Input for this task:

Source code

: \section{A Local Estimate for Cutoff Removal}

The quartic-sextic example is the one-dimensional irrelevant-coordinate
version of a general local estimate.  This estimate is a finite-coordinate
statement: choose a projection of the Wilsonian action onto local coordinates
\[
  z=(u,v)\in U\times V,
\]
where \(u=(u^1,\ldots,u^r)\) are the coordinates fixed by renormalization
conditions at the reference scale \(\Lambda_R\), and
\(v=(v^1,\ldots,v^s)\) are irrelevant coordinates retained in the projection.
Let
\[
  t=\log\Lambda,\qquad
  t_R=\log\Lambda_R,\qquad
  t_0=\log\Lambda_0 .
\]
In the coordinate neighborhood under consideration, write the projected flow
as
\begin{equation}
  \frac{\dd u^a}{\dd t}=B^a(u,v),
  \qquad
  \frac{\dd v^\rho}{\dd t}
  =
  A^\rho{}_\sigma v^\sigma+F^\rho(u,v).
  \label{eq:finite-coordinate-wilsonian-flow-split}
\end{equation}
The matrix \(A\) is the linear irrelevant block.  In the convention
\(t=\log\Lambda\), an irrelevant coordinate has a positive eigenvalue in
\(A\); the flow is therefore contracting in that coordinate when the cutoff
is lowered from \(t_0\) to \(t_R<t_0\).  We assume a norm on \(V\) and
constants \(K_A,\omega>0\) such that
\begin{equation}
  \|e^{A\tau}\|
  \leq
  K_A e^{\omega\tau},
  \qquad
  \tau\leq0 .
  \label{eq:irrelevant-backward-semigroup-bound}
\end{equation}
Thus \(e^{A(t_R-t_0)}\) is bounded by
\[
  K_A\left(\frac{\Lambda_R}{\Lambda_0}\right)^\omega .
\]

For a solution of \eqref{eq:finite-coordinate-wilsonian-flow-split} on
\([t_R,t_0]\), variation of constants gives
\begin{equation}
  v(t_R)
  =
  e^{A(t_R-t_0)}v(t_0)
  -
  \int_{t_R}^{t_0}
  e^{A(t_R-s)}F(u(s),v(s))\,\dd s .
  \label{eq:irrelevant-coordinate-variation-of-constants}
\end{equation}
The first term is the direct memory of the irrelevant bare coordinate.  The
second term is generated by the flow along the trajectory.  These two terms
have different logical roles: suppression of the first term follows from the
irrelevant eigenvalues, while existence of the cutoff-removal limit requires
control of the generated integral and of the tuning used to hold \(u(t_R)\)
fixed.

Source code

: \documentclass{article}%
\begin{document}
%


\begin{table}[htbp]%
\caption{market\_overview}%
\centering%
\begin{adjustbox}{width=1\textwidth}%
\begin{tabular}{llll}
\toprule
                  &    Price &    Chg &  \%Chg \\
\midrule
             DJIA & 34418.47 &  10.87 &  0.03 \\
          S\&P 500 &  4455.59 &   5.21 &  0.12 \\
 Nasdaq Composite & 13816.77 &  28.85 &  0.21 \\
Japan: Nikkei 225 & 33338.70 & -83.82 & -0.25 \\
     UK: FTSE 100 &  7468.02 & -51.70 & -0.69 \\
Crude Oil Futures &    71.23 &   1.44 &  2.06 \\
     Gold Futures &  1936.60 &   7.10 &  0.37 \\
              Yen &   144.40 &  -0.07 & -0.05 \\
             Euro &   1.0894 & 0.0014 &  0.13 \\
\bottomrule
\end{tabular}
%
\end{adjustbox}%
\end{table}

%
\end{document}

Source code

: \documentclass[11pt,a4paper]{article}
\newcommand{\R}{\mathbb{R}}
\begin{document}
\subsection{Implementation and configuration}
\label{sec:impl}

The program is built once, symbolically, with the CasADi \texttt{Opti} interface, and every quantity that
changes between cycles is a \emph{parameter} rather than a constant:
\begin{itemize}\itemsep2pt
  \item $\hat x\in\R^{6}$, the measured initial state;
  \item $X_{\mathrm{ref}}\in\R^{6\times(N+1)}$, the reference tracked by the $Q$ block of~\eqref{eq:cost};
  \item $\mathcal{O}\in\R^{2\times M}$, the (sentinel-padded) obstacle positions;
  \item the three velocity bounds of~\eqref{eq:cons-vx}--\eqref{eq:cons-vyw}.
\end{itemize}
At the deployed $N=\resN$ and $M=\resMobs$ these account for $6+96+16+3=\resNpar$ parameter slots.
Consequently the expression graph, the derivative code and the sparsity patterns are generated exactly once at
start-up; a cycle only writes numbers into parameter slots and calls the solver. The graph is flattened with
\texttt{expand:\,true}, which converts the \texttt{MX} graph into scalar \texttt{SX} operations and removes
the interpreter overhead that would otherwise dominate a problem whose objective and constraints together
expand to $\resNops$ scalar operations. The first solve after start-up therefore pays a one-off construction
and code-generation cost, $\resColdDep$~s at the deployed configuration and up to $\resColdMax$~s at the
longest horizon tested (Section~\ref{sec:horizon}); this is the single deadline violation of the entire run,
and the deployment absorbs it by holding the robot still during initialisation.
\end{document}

Assigned task:
Retype exactly the line with "(sentinel-padded) obstacle positions;" and each line after it until the records end, and include no other line.

Exercise solution:
  \item $\mathcal{O}\in\R^{2\times M}$, the (sentinel-padded) obstacle positions;
  \item the three velocity bounds of~\eqref{eq:cons-vx}--\eqref{eq:cons-vyw}.
\end{itemize}
At the deployed $N=\resN$ and $M=\resMobs$ these account for $6+96+16+3=\resNpar$ parameter slots.
Consequently the expression graph, the derivative code and the sparsity patterns are generated exactly once at
start-up; a cycle only writes numbers into parameter slots and calls the solver. The graph is flattened with
\texttt{expand:\,true}, which converts the \texttt{MX} graph into scalar \texttt{SX} operations and removes
the interpreter overhead that would otherwise dominate a problem whose objective and constraints together
expand to $\resNops$ scalar operations. The first solve after start-up therefore pays a one-off construction
and code-generation cost, $\resColdDep$~s at the deployed configuration and up to $\resColdMax$~s at the
longest horizon tested (Section~\ref{sec:horizon}); this is the single deadline violation of the entire run,
and the deployment absorbs it by holding the robot still during initialisation.
\end{document}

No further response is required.